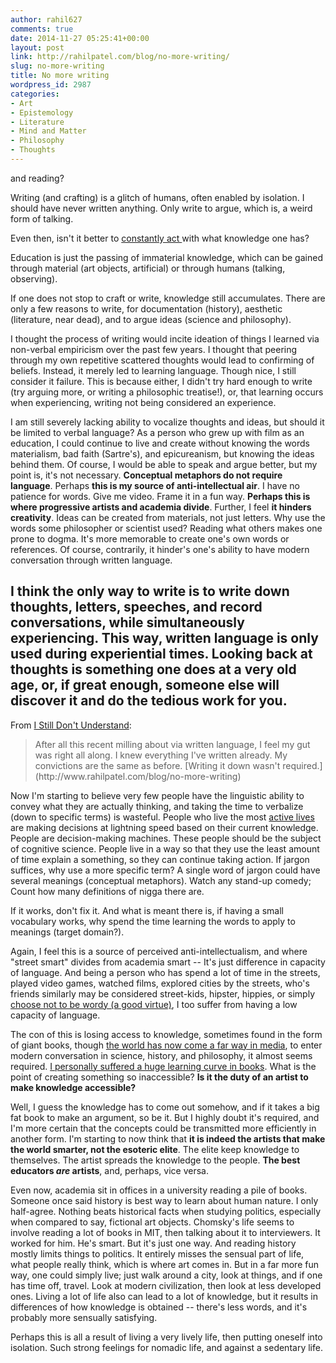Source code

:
 ```yaml
---
author: rahil627
comments: true
date: 2014-11-27 05:25:41+00:00
layout: post
link: http://rahilpatel.com/blog/no-more-writing/
slug: no-more-writing
title: No more writing
wordpress_id: 2987
categories:
- Art
- Epistemology
- Literature
- Mind and Matter
- Philosophy
- Thoughts
---
```


and reading?

Writing (and crafting) is a glitch of humans, often enabled by isolation. I should have never written anything. Only write to argue, which is, a weird form of talking.

Even then, isn't it better to [ constantly act ](http://www.rahilpatel.com/blog/constant-progressive-action-ethics) with what knowledge one has?

Education is just the passing of immaterial knowledge, which can be gained through material (art objects, artificial) or through humans (talking, observing).

If one does not stop to craft or write, knowledge still accumulates. There are only a few reasons to write, for documentation (history), aesthetic (literature, near dead), and to argue ideas (science and philosophy).

I thought the process of writing would incite ideation of things I learned via non-verbal empiricism over the past few years. I thought that peering through my own repetitive scattered thoughts would lead to confirming of beliefs. Instead, it merely led to learning language. Though nice, I still consider it failure. This is because either, I didn't try hard enough to write (try arguing more, or writing a philosophic treatise!), or, that learning occurs when experiencing, writing not being considered an experience.

I am still severely lacking ability to vocalize thoughts and ideas, but should it be limited to verbal language? As a person who grew up with film as an education, I could continue to live and create without knowing the words materialism, bad faith (Sartre's), and epicureanism, but knowing the ideas behind them. Of course, I would be able to speak and argue better, but my point is, it's not necessary. **Conceptual metaphors do not require language**. Perhaps **this is my source of anti-intellectual air**. I have no patience for words. Give me video. Frame it in a fun way. **Perhaps this is where progressive artists and academia divide**. Further, I feel **it hinders creativity**. Ideas can be created from materials, not just letters. Why use the words some philosopher or scientist used? Reading what others makes one prone to dogma. It's more memorable to create one's own words or references. Of course, contrarily, it hinder's one's ability to have modern conversation through written language.

I think the only way to write is to write down thoughts, letters, speeches, and record conversations, while simultaneously experiencing. This way, written language is only used during experiential times. Looking back at thoughts is something one does at a very old age, or, if great enough, someone else will discover it and do the tedious work for you.
--

From [I Still Don't Understand](http://www.rahilpatel.com/blog/i-still-dont-understand):



<blockquote>After all this recent milling about via written language, I feel my gut was right all along. I knew everything I've written already. My convictions are the same as before. [Writing it down wasn't required.](http://www.rahilpatel.com/blog/no-more-writing)</blockquote>



Now I'm starting to believe very few people have the linguistic ability to convey what they are actually thinking, and taking the time to verbalize (down to specific terms) is wasteful. People who live the most [active lives](http://www.rahilpatel.com/blog/i-think-of-dean-moriarty) are making decisions at lightning speed based on their current knowledge. People are decision-making machines. These people should be the subject of cognitive science. People live in a way so that they use the least amount of time explain a something, so they can continue taking action. If jargon suffices, why use a more specific term? A single word of jargon could have several meanings (conceptual metaphors). Watch any stand-up comedy; Count how many definitions of nigga there are.

If it works, don't fix it. And what is meant there is, if having a small vocabulary works, why spend the time learning the words to apply to meanings (target domain?).

Again, I feel this is a source of perceived anti-intellectualism, and where "street smart" divides from academia smart -- It's just difference in capacity of language. And being a person who has spend a lot of time in the streets, played video games, watched films, explored cities by the streets, who's friends similarly may be considered street-kids, hipster, hippies, or simply [choose not to be wordy (a good virtue)](http://www.rahilpatel.com/blog/conciseness-in-art), I too suffer from having a low capacity of language.

The con of this is losing access to knowledge, sometimes found in the form of giant books, though [the world has now come a far way in media](http://www.rahilpatel.com/blog/information-media-and-education), to enter modern conversation in science, history, and philosophy, it almost seems required. [I personally suffered a huge learning curve in books](http://www.rahilpatel.com/blog/a-personal-journey-through-books). What is the point of creating something so inaccessible? **Is it the duty of an artist to make knowledge accessible?**

Well, I guess the knowledge has to come out somehow, and if it takes a big fat book to make an argument, so be it. But I highly doubt it's required, and I'm more certain that the concepts could be transmitted more efficiently in another form. I'm starting to now think that **it is indeed the artists that make the world smarter, not the esoteric elite**. The elite keep knowledge to themselves. The artist spreads the knowledge to the people. **The best educators _are_ artists**, and, perhaps, vice versa.

Even now, academia sit in offices in a university reading a pile of books. Someone once said history is best way to learn about human nature. I only half-agree. Nothing beats historical facts when studying politics, especially when compared to say, fictional art objects. Chomsky's life seems to involve reading a lot of books in MIT, then talking about it to interviewers. It worked for him. He's smart. But it's just one way. And reading history mostly limits things to politics. It entirely misses the sensual part of life, what people really think, which is where art comes in. But in a far more fun way, one could simply live; just walk around a city, look at things, and if one has time off, travel. Look at modern civilization, then look at less developed ones. Living a lot of life also can lead to a lot of knowledge, but it results in differences of how knowledge is obtained -- there's less words, and it's probably more sensually satisfying.

Perhaps this is all a result of living a very lively life, then putting oneself into isolation. Such strong feelings for nomadic life, and against a sedentary life.
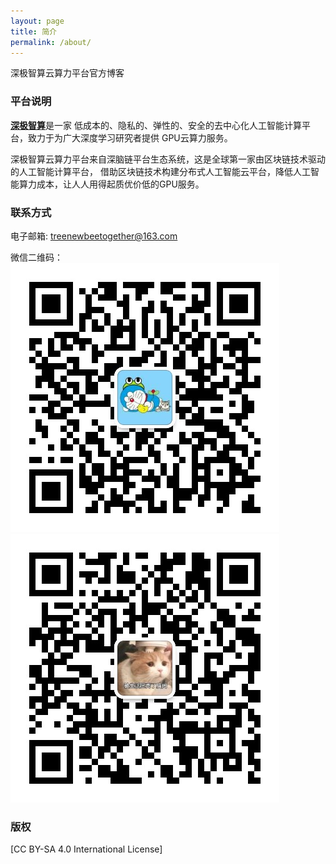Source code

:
 ```yaml
---
layout: page
title: 简介
permalink: /about/
---
```


深极智算云算力平台官方博客

### 平台说明
[**深极智算**](topgpu.top)是一家
低成本的、隐私的、弹性的、安全的去中心化人工智能计算平台，致力于为广大深度学习研究者提供
GPU云算力服务。

深极智算云算力平台来自深脑链平台生态系统，这是全球第一家由区块链技术驱动的人工智能计算平台，
借助区块链技术构建分布式人工智能云平台，降低人工智能算力成本，让人人用得起质优价低的GPU服务。

### 联系方式

电子邮箱: treenewbeetogether@163.com

微信二维码：
![wechatcode1](https://github.com/topgpu/topgpu.github.io/raw/master/images/xue.jpg)
![wechatcode2](https://github.com/topgpu/topgpu.github.io/raw/master/images/yang.jpg)

### 版权

[CC BY-SA 4.0 International License]


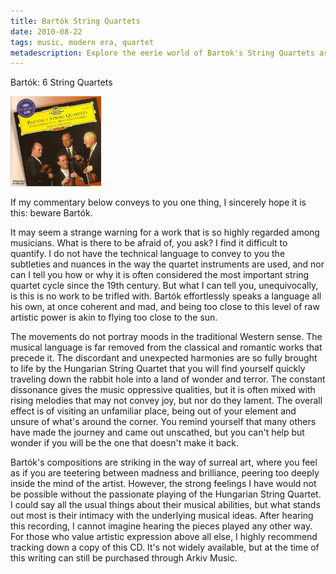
 ```yaml
---
title: Bartók String Quartets
date: 2010-08-22
tags: music, modern era, quartet
metadescription: Explore the eerie world of Bartok's String Quartets as interpreted by the Hungarian String Quartet.
---
```


Bartók: 6 String Quartets

![Hungarian String Quartet (2-disc)](/images/bartokquartets.jpg "Bartók: 6 String Quartets")

If my commentary below conveys to you one thing, I sincerely hope it is this:
beware Bartók.

It may seem a strange warning for a work that is so highly regarded among
musicians. What is there to be afraid of, you ask? I find it difficult to
quantify. I do not have the technical language to convey to you the subtleties
and nuances in the way the quartet instruments are used, and nor can I tell you
how or why it is often considered the most important string quartet cycle since
the 19th century. But what I can tell you, unequivocally, is this is no work to
be trifled with. Bartók effortlessly speaks a language all his own, at once
coherent and mad, and being too close to this level of raw artistic power is
akin to flying too close to the sun.

The movements do not portray moods in the traditional Western sense. The musical
language is far removed from the classical and romantic works that precede
it. The discordant and unexpected harmonies are so fully brought to life by the
Hungarian String Quartet that you will find yourself quickly traveling down the
rabbit hole into a land of wonder and terror. The constant dissonance gives the
music oppressive qualities, but it is often mixed with rising melodies that may
not convey joy, but nor do they lament. The overall effect is of visiting an
unfamiliar place, being out of your element and unsure of what's around the
corner. You remind yourself that many others have made the journey and came out
unscathed, but you can't help but wonder if you will be the one that doesn't
make it back.

Bartók's compositions are striking in the way of surreal art, where you feel as
if you are teetering between madness and brilliance, peering too deeply inside
the mind of the artist. However, the strong feelings I have would not be
possible without the passionate playing of the Hungarian String Quartet. I could
say all the usual things about their musical abilities, but what stands out most
is their intimacy with the underlying musical ideas. After hearing this
recording, I cannot imagine hearing the pieces played any other way. For those
who value artistic expression above all else, I highly recommend tracking down a
copy of this CD. It's not widely available, but at the time of this writing can
still be purchased through Arkiv Music.

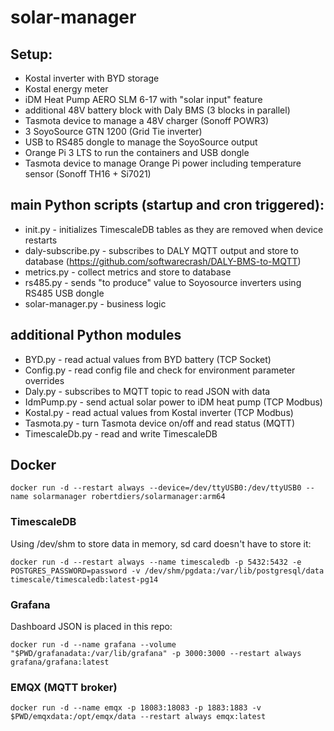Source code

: # solar-manager

## Setup:
* Kostal inverter with BYD storage
* Kostal energy meter
* iDM Heat Pump AERO SLM 6-17 with "solar input" feature
* additional 48V battery block with Daly BMS (3 blocks in parallel)
* Tasmota device to manage a 48V charger (Sonoff POWR3)
* 3 SoyoSource GTN 1200 (Grid Tie inverter)
* USB to RS485 dongle to manage the SoyoSource output
* Orange Pi 3 LTS to run the containers and USB dongle
* Tasmota device to manage Orange Pi power including temperature sensor (Sonoff TH16 + Si7021)

## main Python scripts (startup and cron triggered):
* init.py - initializes TimescaleDB tables as they are removed when device restarts
* daly-subscribe.py - subscribes to DALY MQTT output and store to database (https://github.com/softwarecrash/DALY-BMS-to-MQTT)
* metrics.py - collect metrics and store to database
* rs485.py - sends "to produce" value to Soyosource inverters using RS485 USB dongle
* solar-manager.py - business logic

## additional Python modules
* BYD.py - read actual values from BYD battery (TCP Socket)
* Config.py - read config file and check for environment parameter overrides
* Daly.py - subscribes to MQTT topic to read JSON with data
* IdmPump.py - send actual solar power to iDM heat pump (TCP Modbus)
* Kostal.py - read actual values from Kostal inverter (TCP Modbus)
* Tasmota.py - turn Tasmota device on/off and read status (MQTT)
* TimescaleDb.py - read and write TimescaleDB

## Docker
```
docker run -d --restart always --device=/dev/ttyUSB0:/dev/ttyUSB0 --name solarmanager robertdiers/solarmanager:arm64
```

### TimescaleDB
Using /dev/shm to store data in memory, sd card doesn't have to store it:

```
docker run -d --restart always --name timescaledb -p 5432:5432 -e POSTGRES_PASSWORD=password -v /dev/shm/pgdata:/var/lib/postgresql/data timescale/timescaledb:latest-pg14
```

### Grafana
Dashboard JSON is placed in this repo:

```
docker run -d --name grafana --volume "$PWD/grafanadata:/var/lib/grafana" -p 3000:3000 --restart always grafana/grafana:latest
```

### EMQX (MQTT broker)
```
docker run -d --name emqx -p 18083:18083 -p 1883:1883 -v $PWD/emqxdata:/opt/emqx/data --restart always emqx:latest
```

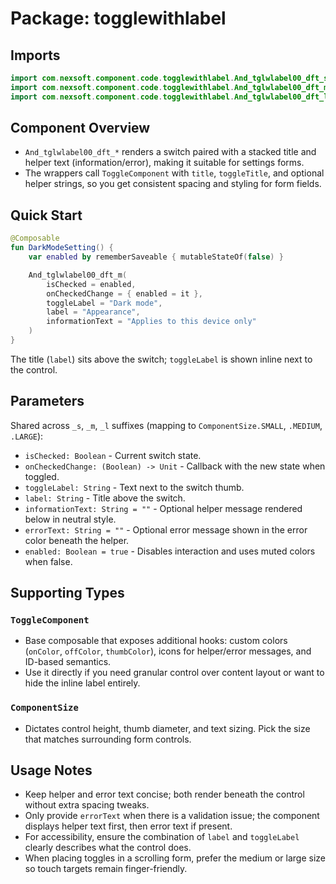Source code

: # Package: togglewithlabel

## Imports
```kotlin
import com.nexsoft.component.code.togglewithlabel.And_tglwlabel00_dft_s
import com.nexsoft.component.code.togglewithlabel.And_tglwlabel00_dft_m
import com.nexsoft.component.code.togglewithlabel.And_tglwlabel00_dft_l
```

## Component Overview
- `And_tglwlabel00_dft_*` renders a switch paired with a stacked title and helper text (information/error), making it suitable for settings forms.
- The wrappers call `ToggleComponent` with `title`, `toggleTitle`, and optional helper strings, so you get consistent spacing and styling for form fields.

## Quick Start
```kotlin
@Composable
fun DarkModeSetting() {
    var enabled by rememberSaveable { mutableStateOf(false) }

    And_tglwlabel00_dft_m(
        isChecked = enabled,
        onCheckedChange = { enabled = it },
        toggleLabel = "Dark mode",
        label = "Appearance",
        informationText = "Applies to this device only"
    )
}
```
The title (`label`) sits above the switch; `toggleLabel` is shown inline next to the control.

## Parameters
Shared across `_s`, `_m`, `_l` suffixes (mapping to `ComponentSize.SMALL`, `.MEDIUM`, `.LARGE`):
- `isChecked: Boolean` - Current switch state.
- `onCheckedChange: (Boolean) -> Unit` - Callback with the new state when toggled.
- `toggleLabel: String` - Text next to the switch thumb.
- `label: String` - Title above the switch.
- `informationText: String = ""` - Optional helper message rendered below in neutral style.
- `errorText: String = ""` - Optional error message shown in the error color beneath the helper.
- `enabled: Boolean = true` - Disables interaction and uses muted colors when false.

## Supporting Types
### `ToggleComponent`
- Base composable that exposes additional hooks: custom colors (`onColor`, `offColor`, `thumbColor`), icons for helper/error messages, and ID-based semantics.
- Use it directly if you need granular control over content layout or want to hide the inline label entirely.

### `ComponentSize`
- Dictates control height, thumb diameter, and text sizing. Pick the size that matches surrounding form controls.

## Usage Notes
- Keep helper and error text concise; both render beneath the control without extra spacing tweaks.
- Only provide `errorText` when there is a validation issue; the component displays helper text first, then error text if present.
- For accessibility, ensure the combination of `label` and `toggleLabel` clearly describes what the control does.
- When placing toggles in a scrolling form, prefer the medium or large size so touch targets remain finger-friendly.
-- -- --
• EXERCISE GOAL: From the records above, pull every line that has the string "topgpu" and copy it.

• ANSWER TO THE EXERCISE:
[**深极智算**](topgpu.top)是一家
![wechatcode1](https://github.com/topgpu/topgpu.github.io/raw/master/images/xue.jpg)
![wechatcode2](https://github.com/topgpu/topgpu.github.io/raw/master/images/yang.jpg)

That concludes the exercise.